A significant difference of opinion existed in the northern black community at the beginning of the Civil War. While all African Americans in the North wanted slavery to end, besides the dwindling supporters of emigration, the community was divided on whether to throw their support behind the Union war effort unconditionally or wait until when and if the Lincoln administration embraced emancipation. Clearly the Weekly Anglo-African favored the latter position as is clear from the April 27 edition of Civil War Emancipation, and from the May 11, 1861 issue of the newspaper, as the following editorial makes clear.

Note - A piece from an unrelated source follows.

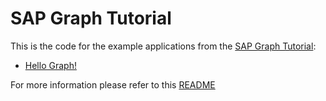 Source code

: # SAP Graph Tutorial

This is the code for the example applications from the [SAP Graph Tutorial](https://blogs.sap.com/2021/06/08/sap-graph-multi-part-tutorial-information-map/):
- [Hello Graph!](02-hello-graph)

For more information please refer to this [README](../README.md)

FACTS FOR PATRIOTIC ABOLITIONISTS
Abraham Lincoln’s public position on slavery was well-known. But ironically like the slaveholders of the South, free blacks in the North distrusted whether his public pronouncements reflected his private thoughts on the matter. That is why the Weekly Anglo-African latched on to this letter from a Kentucky Senator (Davis) to a Louisville newspaper editor (Prentice). This black newspaper disliked, with good reason, supporting the Lincoln administration in its goal to preserve the Union, when it both publicly and privately in Spring 1861 still supported the property rights of slaveholders.
It is also interesting that the Weekly Anglo-African chose to mention Benjamin Butler in the same breath as Abraham Lincoln. Clearly, news had reached the northern black community of Butler’s reassurances to Marylanders that he would use his troops to suppress a feared slave uprising in the state. The paper understandably came to the conclusion that both Butler and Lincoln both were intent on appeasing slaveholders to forestall further secession. What they did not know was that Benjamin Butler soon would prove he was far less sympathetic with the property rights of disloyal slaveholders.